Subtidal mobile sandbanks

These will not be subjected to such extreme changes in temperature as intertidal areas although fluctuations will occur in stratified waters or on the boundaries of frontal systems. Changes in the salinity or temperature may occur on the sea bed if the stratification of the water column is broken down by storm events or by shifts in the position of front. Despite this, the main source of temperature variation at subtidal sandbanks will be between summer and winter which may be 5° to 10 ° C depending on depth. This variation may be secondary to changes in the sedimentary regime but may have short term but significant effects on diversity (Buchanan & Moore, 1986).

These variations may also affect the succession of macrobenthic species with the occurrence or survival of different groups of species related to periods of mild or cold winter temperatures.

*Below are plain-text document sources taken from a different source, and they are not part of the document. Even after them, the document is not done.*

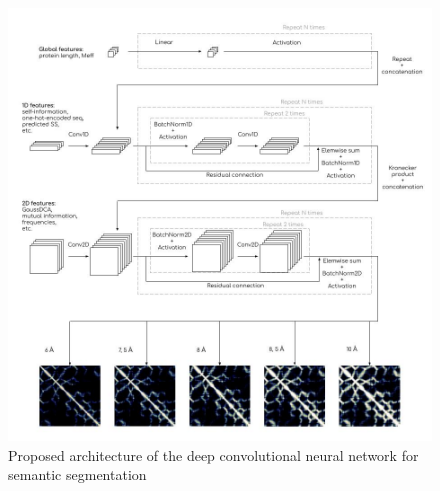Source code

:   \begin{figure}[H]
    \begin{center}
      \includegraphics[width=\textwidth, keepaspectratio]{imgs/architecture.jpg}
       \caption{Proposed architecture of the deep convolutional neural network for semantic segmentation}
      \label{architecture}
    \end{center}
  \end{figure}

For example, Buekema (1992) showed that one third of the macrobenthos of the Wadden Sea is sensitive to winter temperature, with mild winters inducing changes in the structure and functioning of the ecosystem.

Predator sensitivity to seasonal change

Predator use of sedimentary habitats is influenced by seasonal changes. For example, offshore movement of fish populations is caused by avoidance of low temperatures in winter, avoidance of greater turbulence (storm-induced) in autumn and winter, or feeding migration. Juvenile (0-group) plaice recruitment to intertidal and shallow areas is influenced by wind strength (Pihl, 1990; Modin & Pihl, 1996).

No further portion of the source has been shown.